» Directions:
From the top of the entries, reproduce each line exactly, stopping after the line that contains "First, I found". Omit pictures.

Records excerpted from a collection
....................
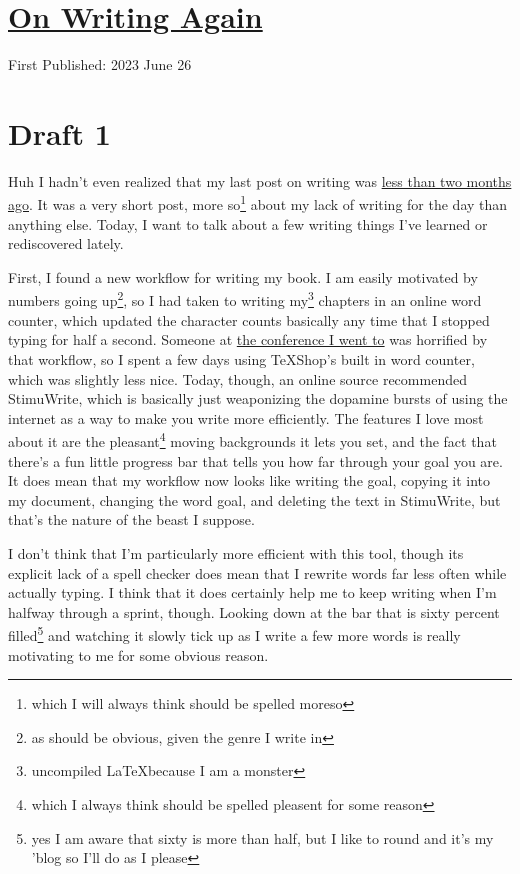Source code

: \documentclass[12pt]{article}[titlepage]
\newcommand{\1}{\={a}}
\newcommand{\2}{\={e}}
\newcommand{\3}{\={\i}}
\newcommand{\4}{\=o}
\newcommand{\5}{\=u}
\newcommand{\6}{\={A}}
\renewcommand{\,}{\textsuperscript{,}}
\begin{document}
\doublespacing
\section{\href{writing-5.html}{On Writing Again}}
First Published: 2023 June 26

\section{Draft 1}
Huh I hadn't even realized that my last post on writing was \href{writing-4.html}{less than two months ago}.
It was a very short post, more so\footnote{which I will always think should be spelled moreso} about my lack of writing for the day than anything else.
Today, I want to talk about a few writing things I've learned or rediscovered lately.

First, I found a new workflow for writing my book.
I am easily motivated by numbers going up\footnote{as should be obvious, given the genre I write in}, so I had taken to writing my\footnote{uncompiled \LaTeX because I am a monster} chapters in an online word counter, which updated the character counts basically any time that I stopped typing for half a second.
Someone at \href{conference.html}{the conference I went to} was horrified by that workflow, so I spent a few days using TeXShop's built in word counter, which was slightly less nice.
Today, though, an online source recommended StimuWrite, which is basically just weaponizing the dopamine bursts of using the internet as a way to make you write more efficiently.
The features I love most about it are the pleasant\footnote{which I always think should be spelled pleasent for some reason} moving backgrounds it lets you set, and the fact that there's a fun little progress bar that tells you how far through your goal you are.
It does mean that my workflow now looks like writing the goal, copying it into my document, changing the word goal, and deleting the text in StimuWrite, but that's the nature of the beast I suppose.

I don't think that I'm particularly more efficient with this tool, though its explicit lack of a spell checker does mean that I rewrite words far less often while actually typing.
I think that it does certainly help me to keep writing when I'm halfway through a sprint, though.
Looking down at the bar that is sixty percent filled\footnote{yes I am aware that sixty is more than half, but I like to round and it's my 'blog so I'll do as I please} and watching it slowly tick up as I write a few more words is really motivating to me for some obvious reason.
\end{document}
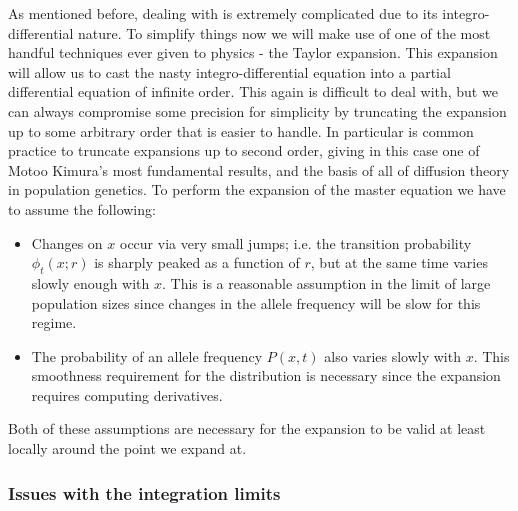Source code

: As mentioned before, dealing with  is extremely
complicated due to its integro-differential nature. To simplify things now we
will make use of one of the most handful techniques ever given to physics - the
Taylor expansion. This expansion will allow us to cast the nasty
integro-differential equation into a partial differential equation of infinite
order. This again is difficult to deal with, but we can always compromise some
precision for simplicity by truncating the expansion up to some arbitrary order
that is easier to handle. In particular is common practice to truncate
expansions up to second order, giving in this case one of Motoo Kimura's most
fundamental results, and the basis of all of diffusion theory in population
genetics. To perform the expansion of the master equation we have to assume the
following:
\begin{itemize}
  \item Changes on $x$ occur via very small jumps; i.e. the transition
  probability $\phi_t(x; r)$ is sharply peaked as a function of $r$, but at the
  same time varies slowly enough with $x$. This is a reasonable assumption in
  the limit of large population sizes since changes in the allele frequency
  will be slow for this regime.
  \item The probability of an allele frequency $P(x, t)$ also varies slowly
  with $x$. This smoothness requirement for the distribution is necessary since
  the expansion requires computing derivatives.
\end{itemize}
Both of these assumptions are necessary for the expansion to be valid at least
locally around the point we expand at.

\subsubsection{Issues with the integration limits}

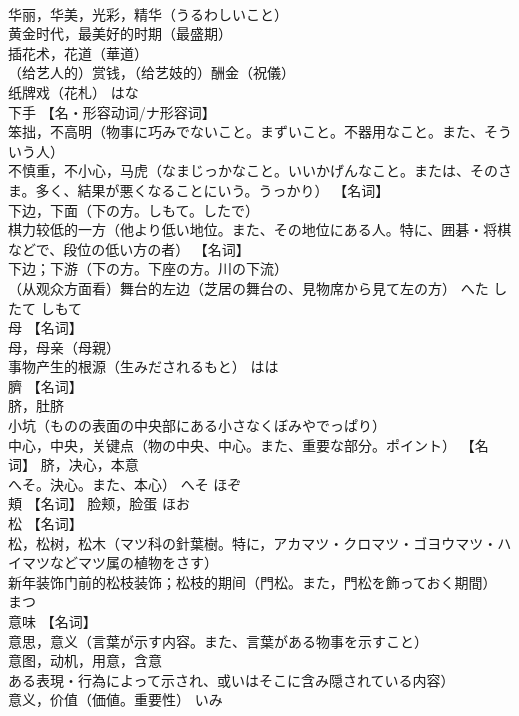 \documentclass[8pt]{extreport}
\begin{document}
\begin{CJK}{UTF8}{min}
\\	华丽，华美，光彩，精华（うるわしいこと） 
\\	黄金时代，最美好的时期（最盛期） 
\\	插花术，花道（華道） 
\\	（给艺人的）赏钱，（给艺妓的）酬金（祝儀） 
\\	纸牌戏（花札）	はな	
\\	下手	【名・形容动词/ナ形容词】 
\\	笨拙，不高明（物事に巧みでないこと。まずいこと。不器用なこと。また、そういう人） 
\\	不慎重，不小心，马虎（なまじっかなこと。いいかげんなこと。または、そのさま。多く、結果が悪くなることにいう。うっかり） 【名词】 
\\	下边，下面（下の方。しもて。したで） 
\\	棋力较低的一方（他より低い地位。また、その地位にある人。特に、囲碁・将棋などで、段位の低い方の者） 【名词】 
\\	下边；下游（下の方。下座の方。川の下流） 
\\	（从观众方面看）舞台的左边（芝居の舞台の、見物席から見て左の方）	へた したて しもて	
\\	母	【名词】 
\\	母，母亲（母親） 
\\	事物产生的根源（生みだされるもと）	はは	
\\	臍	【名词】 
\\	脐，肚脐 
\\	小坑（ものの表面の中央部にある小さなくぼみやでっぱり） 
\\	中心，中央，关键点（物の中央、中心。また、重要な部分。ポイント） 【名词】 脐，决心，本意
\\	へそ。決心。また、本心）	へそ ほぞ	
\\	頬	【名词】 脸颊，脸蛋	ほお	
\\	松	【名词】 
\\	松，松树，松木（マツ科の針葉樹。特に，アカマツ・クロマツ・ゴヨウマツ・ハイマツなどマツ属の植物をさす） 
\\	新年装饰门前的松枝装饰；松枝的期间（門松。また，門松を飾っておく期間）	まつ	
\\	意味	【名词】 
\\	意思，意义（言葉が示す内容。また、言葉がある物事を示すこと） 
\\	意图，动机，用意，含意
\\	ある表現・行為によって示され、或いはそこに含み隠されている内容） 
\\	意义，价值（価値。重要性）	いみ	

\end{CJK}
\end{document}
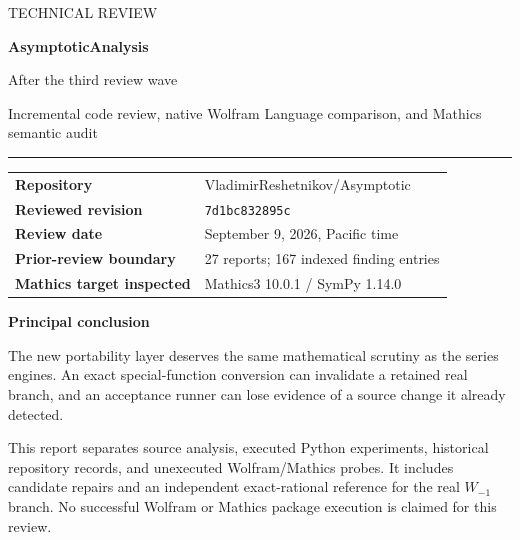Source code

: \documentclass[11pt,a4paper]{article}
\begin{document}
\begin{titlepage}
\thispagestyle{empty}
{\sffamily\color{accent}\large TECHNICAL REVIEW\par}
\vspace{1.1cm}
{\sffamily\bfseries\color{ink}\Huge AsymptoticAnalysis\par}
\vspace{0.4cm}
{\sffamily\color{ink}\LARGE After the third review wave\par}
\vspace{0.7cm}
{\Large Incremental code review, native Wolfram Language comparison, and Mathics semantic audit\par}
\vspace{1.3cm}
\rule{\textwidth}{0.5pt}
\vspace{0.4cm}
\begin{tabular}{@{}ll@{}}
\textbf{Repository} & VladimirReshetnikov/Asymptotic\\[5pt]
\textbf{Reviewed revision} & \texttt{7d1bc832895c}\\[5pt]
\textbf{Review date} & September 9, 2026, Pacific time\\[5pt]
\textbf{Prior-review boundary} & 27 reports; 167 indexed finding entries\\[5pt]
\textbf{Mathics target inspected} & Mathics3 10.0.1 / SymPy 1.14.0
\end{tabular}
\vfill
{\large\bfseries Principal conclusion\par}
The new portability layer deserves the same mathematical scrutiny as the series engines. An exact special-function conversion can invalidate a retained real branch, and an acceptance runner can lose evidence of a source change it already detected.\par
\vspace{0.6cm}
{\small\color{muted}This report separates source analysis, executed Python experiments, historical repository records, and unexecuted Wolfram/Mathics probes. It includes candidate repairs and an independent exact-rational reference for the real $W_{-1}$ branch. No successful Wolfram or Mathics package execution is claimed for this review.}
\end{titlepage}
\end{document}
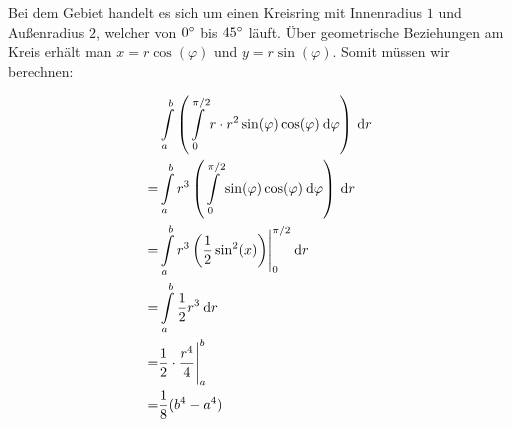 \item Bei dem Gebiet handelt es sich um einen Kreisring mit Innenradius $1$ und Außenradius $2$, welcher von $\SI{0}{\degree}$ bis $\SI{45}{\degree}$ läuft. Über geometrische Beziehungen am Kreis erhält man $x=r\cos(\varphi)$ und $y=r\sin(\varphi)$. Somit müssen wir berechnen:

\begin{alignat*}{1}
	  & \int\limits_a^b \left( \int\limits_0^{\pi/2} r \cdot r^2 \sin(\varphi)\cos(\varphi) \:\mathrm{d}{\varphi} \right) \:\mathrm{d}{r} \\
	= & \int\limits_a^b r^3 \left( \int\limits_0^{\pi/2} \sin(\varphi)\cos(\varphi) \:\mathrm{d}{\varphi} \right) \:\mathrm{d}{r} \\
	= & \int\limits_a^b r^3 \left( \frac{1}{2}\sin^2(x) \right) \Biggr|_{0}^{\pi/2} \:\mathrm{d}{r} \\
	= & \int\limits_a^b \frac{1}{2} r^3  \:\mathrm{d}{r} \\
	= & \frac{1}{2} \cdot \frac{r^4}{4}\Biggr|_a^b \\
	= & \frac{1}{8} (b^4-a^4)
\end{alignat*}
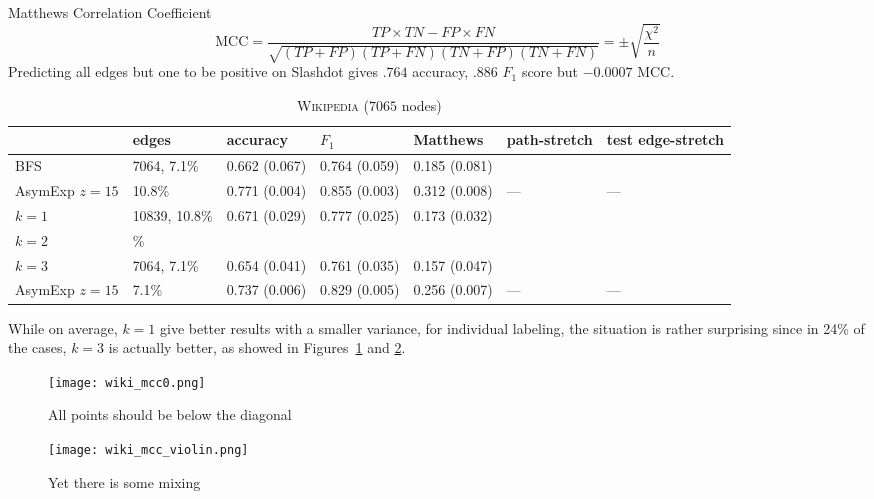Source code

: \documentclass[a4paper,final,notitlepage,11pt,svgnames]{scrartcl}
\begin{document}
Matthews Correlation Coefficient \[
	\text{MCC} = \frac{ TP \times TN - FP \times FN } {\sqrt{ (TP + FP) ( TP + FN ) (
			TN + FP ) ( TN + FN ) } } = \pm \sqrt{\frac{\chi^2}{n}}
\]
Predicting all edges but one to be positive on Slashdot gives $.764$ accuracy,
$.886$ $F_1$ score but $-0.0007$ MCC.

\begin{table}[htpb]
	\centering
	\caption{\textsc{Wikipedia} ($7065$ nodes) \label{tab:wiki}}
	\begin{tabular}{lllllll}
		\toprule
		         & edges         & accuracy      & $F_1$         & Matthews      & path-stretch & test edge-stretch \\
		\midrule
		BFS      & 7064, 7.1\%   & 0.662 (0.067) & 0.764 (0.059) & 0.185 (0.081) &              & \\
		AsymExp $z=15$ & 10.8\%  & 0.771 (0.004) & 0.855 (0.003) & 0.312 (0.008) & ---          & --- \\
		$k=1$    & 10839, 10.8\% & 0.671 (0.029) & 0.777 (0.025) & 0.173 (0.032) &              & \\
		$k=2$    & \%            &               &               &               &              & \\
		$k=3$    & 7064, 7.1\%   & 0.654 (0.041) & 0.761 (0.035) & 0.157 (0.047) &              & \\
		AsymExp $z=15$ & 7.1\%   & 0.737 (0.006) & 0.829 (0.005) & 0.256 (0.007) & ---          & --- \\
		\bottomrule
	\end{tabular}
\end{table}

While on average, $k=1$ give better results with a smaller variance, for
individual labeling, the situation is rather surprising since in 24\% of the
cases, $k=3$ is actually better, as showed in Figures~\ref{fig:mcc0} and
\ref{fig:violin}.

\begin{figure}[htpb]
	\centering
	\texttt{[image: wiki\_mcc0.png]}
	\caption{All points should be below the diagonal \label{fig:mcc0}}
\end{figure}

\begin{figure}[htpb]
	\centering
	\texttt{[image: wiki\_mcc\_violin.png]}
	\caption{Yet there is some mixing \label{fig:violin}}
\end{figure}
\end{document}

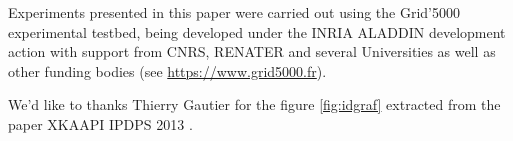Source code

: \documentclass[10pt, conference, compsocconf,pdftex,dvipsnames]{IEEEtran}
\begin{document}
Experiments presented in this paper were carried out using the Grid'5000
experimental testbed, being developed under the INRIA ALADDIN development 
action with support from CNRS, RENATER and several Universities as well as
other funding bodies (see \url{https://www.grid5000.fr}).


We'd like to thanks Thierry Gautier for the figure \ref{fig:idgraf} extracted
from the paper XKAAPI IPDPS 2013 \cite{gautierxkaapi}.






\listoftodos



\end{document}
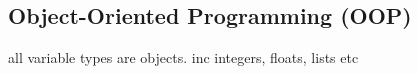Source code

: 
\subsection{Object-Oriented Programming (OOP)}

all variable types are objects. inc integers, floats, lists etc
....................
» Response to this task:
Source code

: \documentclass[12pt]{article}[titlepage]
\newcommand{\1}{\={a}}
\newcommand{\2}{\={e}}
\newcommand{\3}{\={\i}}
\newcommand{\4}{\=o}
\newcommand{\5}{\=u}
\newcommand{\6}{\={A}}
\renewcommand{\,}{\textsuperscript{,}}
\begin{document}
\doublespacing
\section{\href{writing-5.html}{On Writing Again}}
First Published: 2023 June 26

\section{Draft 1}
Huh I hadn't even realized that my last post on writing was \href{writing-4.html}{less than two months ago}.
It was a very short post, more so\footnote{which I will always think should be spelled moreso} about my lack of writing for the day than anything else.
Today, I want to talk about a few writing things I've learned or rediscovered lately.

First, I found a new workflow for writing my book.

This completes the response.